===== Records for the exercise

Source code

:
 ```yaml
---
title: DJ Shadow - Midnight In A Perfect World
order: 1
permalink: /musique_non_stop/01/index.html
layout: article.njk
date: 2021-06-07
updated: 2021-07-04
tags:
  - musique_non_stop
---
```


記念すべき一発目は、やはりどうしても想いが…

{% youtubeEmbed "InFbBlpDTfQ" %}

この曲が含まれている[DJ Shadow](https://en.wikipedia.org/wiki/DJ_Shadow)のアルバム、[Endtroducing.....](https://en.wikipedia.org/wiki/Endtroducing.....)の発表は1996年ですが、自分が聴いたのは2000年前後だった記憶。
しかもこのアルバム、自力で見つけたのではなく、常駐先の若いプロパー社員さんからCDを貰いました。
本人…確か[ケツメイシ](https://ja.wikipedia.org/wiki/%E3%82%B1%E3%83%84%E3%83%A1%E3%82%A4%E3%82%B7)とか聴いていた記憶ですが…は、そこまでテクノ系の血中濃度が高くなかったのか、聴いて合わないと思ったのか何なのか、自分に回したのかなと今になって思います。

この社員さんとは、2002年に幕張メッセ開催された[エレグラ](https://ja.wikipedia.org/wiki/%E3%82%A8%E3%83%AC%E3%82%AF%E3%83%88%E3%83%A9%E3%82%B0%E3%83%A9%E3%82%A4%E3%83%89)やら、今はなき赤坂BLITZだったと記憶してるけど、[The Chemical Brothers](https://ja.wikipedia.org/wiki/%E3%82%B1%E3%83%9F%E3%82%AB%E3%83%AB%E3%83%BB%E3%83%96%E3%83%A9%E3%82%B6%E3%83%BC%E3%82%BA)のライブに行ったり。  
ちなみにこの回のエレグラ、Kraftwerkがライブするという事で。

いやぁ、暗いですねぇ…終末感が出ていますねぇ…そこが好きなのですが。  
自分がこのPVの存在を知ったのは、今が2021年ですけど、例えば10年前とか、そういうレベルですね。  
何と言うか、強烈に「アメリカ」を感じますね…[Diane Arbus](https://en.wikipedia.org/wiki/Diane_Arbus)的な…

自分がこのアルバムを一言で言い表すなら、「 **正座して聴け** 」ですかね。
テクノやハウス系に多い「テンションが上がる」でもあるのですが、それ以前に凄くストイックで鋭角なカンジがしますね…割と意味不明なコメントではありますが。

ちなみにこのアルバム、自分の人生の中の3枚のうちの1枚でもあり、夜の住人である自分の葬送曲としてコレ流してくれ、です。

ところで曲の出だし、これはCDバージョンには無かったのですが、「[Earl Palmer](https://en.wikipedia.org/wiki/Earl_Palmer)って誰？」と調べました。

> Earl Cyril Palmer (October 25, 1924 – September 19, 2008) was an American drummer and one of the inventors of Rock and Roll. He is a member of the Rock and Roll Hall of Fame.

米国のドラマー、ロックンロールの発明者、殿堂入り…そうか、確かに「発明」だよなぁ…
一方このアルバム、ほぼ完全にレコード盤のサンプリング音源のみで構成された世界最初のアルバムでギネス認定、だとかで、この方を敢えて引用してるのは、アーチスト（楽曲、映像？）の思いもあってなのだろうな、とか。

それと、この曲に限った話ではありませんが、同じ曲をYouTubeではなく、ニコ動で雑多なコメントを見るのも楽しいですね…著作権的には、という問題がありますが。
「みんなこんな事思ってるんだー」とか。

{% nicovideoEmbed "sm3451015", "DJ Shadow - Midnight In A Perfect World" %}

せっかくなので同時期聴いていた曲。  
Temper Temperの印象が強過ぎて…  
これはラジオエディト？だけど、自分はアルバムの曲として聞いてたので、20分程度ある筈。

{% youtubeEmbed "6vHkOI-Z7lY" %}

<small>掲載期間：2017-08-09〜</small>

==========

■ Task objective ■
Whenever a line in the listing above includes the word "Midnight", return that line.

■ Response to this exercise ■
title: DJ Shadow - Midnight In A Perfect World
{% nicovideoEmbed "sm3451015", "DJ Shadow - Midnight In A Perfect World" %}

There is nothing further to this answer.